An exact transcription is needed, starting with the line that contains "v_1,...,v_k\right) = P\left(o_k" and ending with the last line of the records.

+++ Working data +++

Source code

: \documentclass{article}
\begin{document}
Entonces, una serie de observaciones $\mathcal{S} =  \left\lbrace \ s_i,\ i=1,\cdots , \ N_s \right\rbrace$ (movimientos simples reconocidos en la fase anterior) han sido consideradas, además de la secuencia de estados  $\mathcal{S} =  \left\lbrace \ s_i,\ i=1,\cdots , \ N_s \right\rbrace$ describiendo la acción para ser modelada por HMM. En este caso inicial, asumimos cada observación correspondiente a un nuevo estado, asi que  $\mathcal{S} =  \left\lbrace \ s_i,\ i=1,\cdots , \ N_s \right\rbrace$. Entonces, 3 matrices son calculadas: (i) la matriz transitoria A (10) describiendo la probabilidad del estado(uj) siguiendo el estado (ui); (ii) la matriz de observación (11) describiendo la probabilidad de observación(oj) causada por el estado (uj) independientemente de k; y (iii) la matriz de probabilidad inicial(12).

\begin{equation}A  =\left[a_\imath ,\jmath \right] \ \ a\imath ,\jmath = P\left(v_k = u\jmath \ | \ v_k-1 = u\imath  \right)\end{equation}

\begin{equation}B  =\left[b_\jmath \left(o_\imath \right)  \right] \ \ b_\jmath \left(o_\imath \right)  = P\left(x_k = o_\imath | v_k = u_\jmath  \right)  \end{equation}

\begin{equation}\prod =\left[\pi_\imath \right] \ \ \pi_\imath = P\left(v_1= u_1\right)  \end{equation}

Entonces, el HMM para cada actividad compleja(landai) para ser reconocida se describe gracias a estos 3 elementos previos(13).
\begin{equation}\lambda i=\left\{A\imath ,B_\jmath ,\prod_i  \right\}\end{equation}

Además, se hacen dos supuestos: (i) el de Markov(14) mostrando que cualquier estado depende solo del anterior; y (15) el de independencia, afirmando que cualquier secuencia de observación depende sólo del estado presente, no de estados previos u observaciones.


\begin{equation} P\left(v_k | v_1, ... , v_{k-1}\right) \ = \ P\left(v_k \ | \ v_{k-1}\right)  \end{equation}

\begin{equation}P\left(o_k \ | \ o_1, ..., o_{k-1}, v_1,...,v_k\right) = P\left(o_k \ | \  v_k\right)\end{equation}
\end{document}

+++

◆ **Answer to this task**:
\begin{equation}P\left(o_k \ | \ o_1, ..., o_{k-1}, v_1,...,v_k\right) = P\left(o_k \ | \  v_k\right)\end{equation}
\end{document}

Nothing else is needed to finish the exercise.